O Dr. Roberto Kalil recebeu no CNN Sinais Vitais do último sábado (28) a neuropsicóloga Maria Alice Fontes e o chefe do Ambulatório de Ansiedade do Hospital das Clínicas da USP, Márcio Bernik. O assunto debatido por eles foi a ansiedade.
Fontes orientou que, no momento inicial de uma crise, sem o uso de medicação, a primeira atitude é buscar compreender o que está acontecendo com o próprio corpo.
Segundo ela, a pessoa precisa reconhecer que está em estado de alerta, mas que isso não representa necessariamente uma ameaça real. “Ela precisa fazer uma dissociação entre o que o corpo dela está dizendo e o que a razão dela pode estar querendo mostrar.”
Para a neuropsicóloga, a primeira resposta imediata é tentar se acalmar e respirar profundamente. Ela alertou para o comportamento de pessoas que, ao sentirem pânico, correm imediatamente para o pronto-socorro.

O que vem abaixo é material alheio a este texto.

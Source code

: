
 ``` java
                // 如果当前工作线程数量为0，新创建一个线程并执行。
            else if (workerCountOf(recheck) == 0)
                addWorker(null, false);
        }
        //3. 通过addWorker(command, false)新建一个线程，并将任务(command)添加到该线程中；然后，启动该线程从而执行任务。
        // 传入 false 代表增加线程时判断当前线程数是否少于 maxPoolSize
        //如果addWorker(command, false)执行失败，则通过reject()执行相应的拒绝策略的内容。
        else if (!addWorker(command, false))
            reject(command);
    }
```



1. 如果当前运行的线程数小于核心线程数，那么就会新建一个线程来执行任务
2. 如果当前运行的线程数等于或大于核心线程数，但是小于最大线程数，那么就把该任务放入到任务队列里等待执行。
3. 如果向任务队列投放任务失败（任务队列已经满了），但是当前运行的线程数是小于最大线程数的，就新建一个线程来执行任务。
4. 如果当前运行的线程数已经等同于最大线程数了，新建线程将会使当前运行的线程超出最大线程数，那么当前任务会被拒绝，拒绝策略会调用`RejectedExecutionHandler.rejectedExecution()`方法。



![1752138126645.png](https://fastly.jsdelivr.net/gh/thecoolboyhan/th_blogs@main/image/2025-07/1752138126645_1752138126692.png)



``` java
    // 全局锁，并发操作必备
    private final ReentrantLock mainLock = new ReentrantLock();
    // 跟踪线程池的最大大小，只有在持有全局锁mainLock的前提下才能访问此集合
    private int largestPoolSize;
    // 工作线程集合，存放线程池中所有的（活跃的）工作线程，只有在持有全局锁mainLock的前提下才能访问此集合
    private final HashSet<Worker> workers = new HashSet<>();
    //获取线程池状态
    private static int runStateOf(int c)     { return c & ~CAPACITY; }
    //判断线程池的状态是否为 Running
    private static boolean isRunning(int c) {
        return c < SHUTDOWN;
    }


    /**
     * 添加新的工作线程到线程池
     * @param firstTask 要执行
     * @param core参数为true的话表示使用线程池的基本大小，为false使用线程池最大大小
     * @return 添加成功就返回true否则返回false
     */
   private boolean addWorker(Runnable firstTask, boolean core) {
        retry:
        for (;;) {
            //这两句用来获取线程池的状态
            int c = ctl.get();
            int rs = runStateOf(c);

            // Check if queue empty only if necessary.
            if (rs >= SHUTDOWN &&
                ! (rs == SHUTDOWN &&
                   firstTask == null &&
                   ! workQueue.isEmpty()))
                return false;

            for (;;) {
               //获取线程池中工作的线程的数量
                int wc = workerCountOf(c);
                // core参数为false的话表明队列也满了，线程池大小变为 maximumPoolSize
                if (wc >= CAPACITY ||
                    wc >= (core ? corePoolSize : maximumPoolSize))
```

Fontes explicou que esse hábito pode criar um mecanismo de evitação prejudicial. “A gente tem que fazer com que a pessoa consiga aguentar um pouco esse estado de ansiedade”, afirmou a neuropsicóloga.
Ecoansiedade e risco cardiovascular
A neuropsicóloga também abordou uma questão relevante na atualidade, chamada de “ecoansiedade“: “Eu tenho visto muitos jovens preocupados com o clima, com o que pode acontecer, se vai ter aquecimento global ou um risco de tsunami.”
Dr. Kalil apontou para os riscos cardiovasculares de um quadro de ansiedade. Segundo ele, este é um fator de risco para o aparelho cardiovascular.